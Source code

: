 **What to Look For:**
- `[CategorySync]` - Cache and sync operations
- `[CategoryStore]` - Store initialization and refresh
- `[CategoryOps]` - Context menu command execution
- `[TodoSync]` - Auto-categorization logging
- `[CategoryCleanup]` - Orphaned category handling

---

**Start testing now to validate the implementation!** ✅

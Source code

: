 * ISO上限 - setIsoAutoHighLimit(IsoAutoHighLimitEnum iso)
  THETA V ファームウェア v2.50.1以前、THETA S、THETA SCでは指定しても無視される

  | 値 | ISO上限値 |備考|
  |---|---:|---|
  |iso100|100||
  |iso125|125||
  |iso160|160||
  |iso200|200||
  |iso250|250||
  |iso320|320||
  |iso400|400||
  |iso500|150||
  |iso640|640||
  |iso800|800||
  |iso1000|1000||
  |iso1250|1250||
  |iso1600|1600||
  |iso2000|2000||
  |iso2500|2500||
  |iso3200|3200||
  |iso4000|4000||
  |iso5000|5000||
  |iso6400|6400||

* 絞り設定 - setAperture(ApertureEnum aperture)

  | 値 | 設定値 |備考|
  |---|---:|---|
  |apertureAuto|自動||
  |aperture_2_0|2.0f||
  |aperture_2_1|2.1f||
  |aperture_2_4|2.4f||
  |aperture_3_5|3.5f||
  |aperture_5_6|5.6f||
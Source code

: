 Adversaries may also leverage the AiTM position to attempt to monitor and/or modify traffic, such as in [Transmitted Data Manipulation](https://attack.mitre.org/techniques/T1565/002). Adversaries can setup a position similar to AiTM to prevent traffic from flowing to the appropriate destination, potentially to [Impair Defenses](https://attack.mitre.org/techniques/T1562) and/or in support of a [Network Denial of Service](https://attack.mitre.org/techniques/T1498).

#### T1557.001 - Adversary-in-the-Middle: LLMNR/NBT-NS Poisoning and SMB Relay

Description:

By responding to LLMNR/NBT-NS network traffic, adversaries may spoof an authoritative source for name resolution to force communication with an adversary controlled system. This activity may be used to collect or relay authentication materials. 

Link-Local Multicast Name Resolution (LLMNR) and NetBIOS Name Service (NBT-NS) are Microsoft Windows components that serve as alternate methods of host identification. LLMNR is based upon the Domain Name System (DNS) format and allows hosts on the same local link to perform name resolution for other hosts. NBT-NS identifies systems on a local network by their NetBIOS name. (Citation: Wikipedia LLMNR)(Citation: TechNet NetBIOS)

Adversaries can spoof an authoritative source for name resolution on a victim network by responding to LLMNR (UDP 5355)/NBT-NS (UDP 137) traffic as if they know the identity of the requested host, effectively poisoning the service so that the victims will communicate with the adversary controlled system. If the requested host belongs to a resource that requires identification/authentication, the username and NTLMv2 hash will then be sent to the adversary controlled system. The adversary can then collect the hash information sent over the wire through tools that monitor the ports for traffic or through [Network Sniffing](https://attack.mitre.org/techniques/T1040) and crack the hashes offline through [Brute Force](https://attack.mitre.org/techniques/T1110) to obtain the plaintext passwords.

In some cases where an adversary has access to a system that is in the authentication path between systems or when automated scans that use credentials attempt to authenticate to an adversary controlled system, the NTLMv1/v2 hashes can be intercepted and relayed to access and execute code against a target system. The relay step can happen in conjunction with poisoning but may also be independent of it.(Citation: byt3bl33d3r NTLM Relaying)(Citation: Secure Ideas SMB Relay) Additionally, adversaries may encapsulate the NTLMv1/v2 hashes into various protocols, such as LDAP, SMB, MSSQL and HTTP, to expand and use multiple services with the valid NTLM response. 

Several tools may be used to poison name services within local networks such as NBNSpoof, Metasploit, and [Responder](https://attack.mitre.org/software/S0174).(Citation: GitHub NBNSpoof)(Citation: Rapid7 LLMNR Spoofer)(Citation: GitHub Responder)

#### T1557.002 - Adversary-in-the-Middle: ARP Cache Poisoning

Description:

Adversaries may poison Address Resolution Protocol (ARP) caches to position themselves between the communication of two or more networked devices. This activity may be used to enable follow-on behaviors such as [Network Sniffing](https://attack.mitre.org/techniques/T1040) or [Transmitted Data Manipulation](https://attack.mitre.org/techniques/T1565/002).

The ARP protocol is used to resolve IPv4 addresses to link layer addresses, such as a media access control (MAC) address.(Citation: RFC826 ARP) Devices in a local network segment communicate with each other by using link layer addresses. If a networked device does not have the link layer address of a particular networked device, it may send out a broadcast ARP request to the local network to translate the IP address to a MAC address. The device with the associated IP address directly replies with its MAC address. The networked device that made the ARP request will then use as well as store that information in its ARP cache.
^^^^^^^^^^^^^^^^
- Problem requirements -
Please write out the entries above in full, exactly as they read.

- Response to this exercise -
Source code

: **What to Look For:**
- `[CategorySync]` - Cache and sync operations
- `[CategoryStore]` - Store initialization and refresh
- `[CategoryOps]` - Context menu command execution
- `[TodoSync]` - Auto-categorization logging
- `[CategoryCleanup]` - Orphaned category handling

---

**Start testing now to validate the implementation!** ✅

Source code

: * ISO上限 - setIsoAutoHighLimit(IsoAutoHighLimitEnum iso)
  THETA V ファームウェア v2.50.1以前、THETA S、THETA SCでは指定しても無視される

  | 値 | ISO上限値 |備考|
  |---|---:|---|
  |iso100|100||
  |iso125|125||
  |iso160|160||
  |iso200|200||
  |iso250|250||
  |iso320|320||
  |iso400|400||
  |iso500|150||
  |iso640|640||
  |iso800|800||
  |iso1000|1000||
  |iso1250|1250||
  |iso1600|1600||
  |iso2000|2000||
  |iso2500|2500||
  |iso3200|3200||
  |iso4000|4000||
  |iso5000|5000||
  |iso6400|6400||

* 絞り設定 - setAperture(ApertureEnum aperture)

  | 値 | 設定値 |備考|
  |---|---:|---|
  |apertureAuto|自動||
  |aperture_2_0|2.0f||
  |aperture_2_1|2.1f||
  |aperture_2_4|2.4f||
  |aperture_3_5|3.5f||
  |aperture_5_6|5.6f||
Source code

: Adversaries may also leverage the AiTM position to attempt to monitor and/or modify traffic, such as in [Transmitted Data Manipulation](https://attack.mitre.org/techniques/T1565/002). Adversaries can setup a position similar to AiTM to prevent traffic from flowing to the appropriate destination, potentially to [Impair Defenses](https://attack.mitre.org/techniques/T1562) and/or in support of a [Network Denial of Service](https://attack.mitre.org/techniques/T1498).

#### T1557.001 - Adversary-in-the-Middle: LLMNR/NBT-NS Poisoning and SMB Relay

Description:

By responding to LLMNR/NBT-NS network traffic, adversaries may spoof an authoritative source for name resolution to force communication with an adversary controlled system. This activity may be used to collect or relay authentication materials. 

Link-Local Multicast Name Resolution (LLMNR) and NetBIOS Name Service (NBT-NS) are Microsoft Windows components that serve as alternate methods of host identification. LLMNR is based upon the Domain Name System (DNS) format and allows hosts on the same local link to perform name resolution for other hosts. NBT-NS identifies systems on a local network by their NetBIOS name. (Citation: Wikipedia LLMNR)(Citation: TechNet NetBIOS)

Adversaries can spoof an authoritative source for name resolution on a victim network by responding to LLMNR (UDP 5355)/NBT-NS (UDP 137) traffic as if they know the identity of the requested host, effectively poisoning the service so that the victims will communicate with the adversary controlled system. If the requested host belongs to a resource that requires identification/authentication, the username and NTLMv2 hash will then be sent to the adversary controlled system. The adversary can then collect the hash information sent over the wire through tools that monitor the ports for traffic or through [Network Sniffing](https://attack.mitre.org/techniques/T1040) and crack the hashes offline through [Brute Force](https://attack.mitre.org/techniques/T1110) to obtain the plaintext passwords.

In some cases where an adversary has access to a system that is in the authentication path between systems or when automated scans that use credentials attempt to authenticate to an adversary controlled system, the NTLMv1/v2 hashes can be intercepted and relayed to access and execute code against a target system. The relay step can happen in conjunction with poisoning but may also be independent of it.(Citation: byt3bl33d3r NTLM Relaying)(Citation: Secure Ideas SMB Relay) Additionally, adversaries may encapsulate the NTLMv1/v2 hashes into various protocols, such as LDAP, SMB, MSSQL and HTTP, to expand and use multiple services with the valid NTLM response. 

Several tools may be used to poison name services within local networks such as NBNSpoof, Metasploit, and [Responder](https://attack.mitre.org/software/S0174).(Citation: GitHub NBNSpoof)(Citation: Rapid7 LLMNR Spoofer)(Citation: GitHub Responder)

#### T1557.002 - Adversary-in-the-Middle: ARP Cache Poisoning

Description:

Adversaries may poison Address Resolution Protocol (ARP) caches to position themselves between the communication of two or more networked devices. This activity may be used to enable follow-on behaviors such as [Network Sniffing](https://attack.mitre.org/techniques/T1040) or [Transmitted Data Manipulation](https://attack.mitre.org/techniques/T1565/002).

The ARP protocol is used to resolve IPv4 addresses to link layer addresses, such as a media access control (MAC) address.(Citation: RFC826 ARP) Devices in a local network segment communicate with each other by using link layer addresses. If a networked device does not have the link layer address of a particular networked device, it may send out a broadcast ARP request to the local network to translate the IP address to a MAC address. The device with the associated IP address directly replies with its MAC address. The networked device that made the ARP request will then use as well as store that information in its ARP cache.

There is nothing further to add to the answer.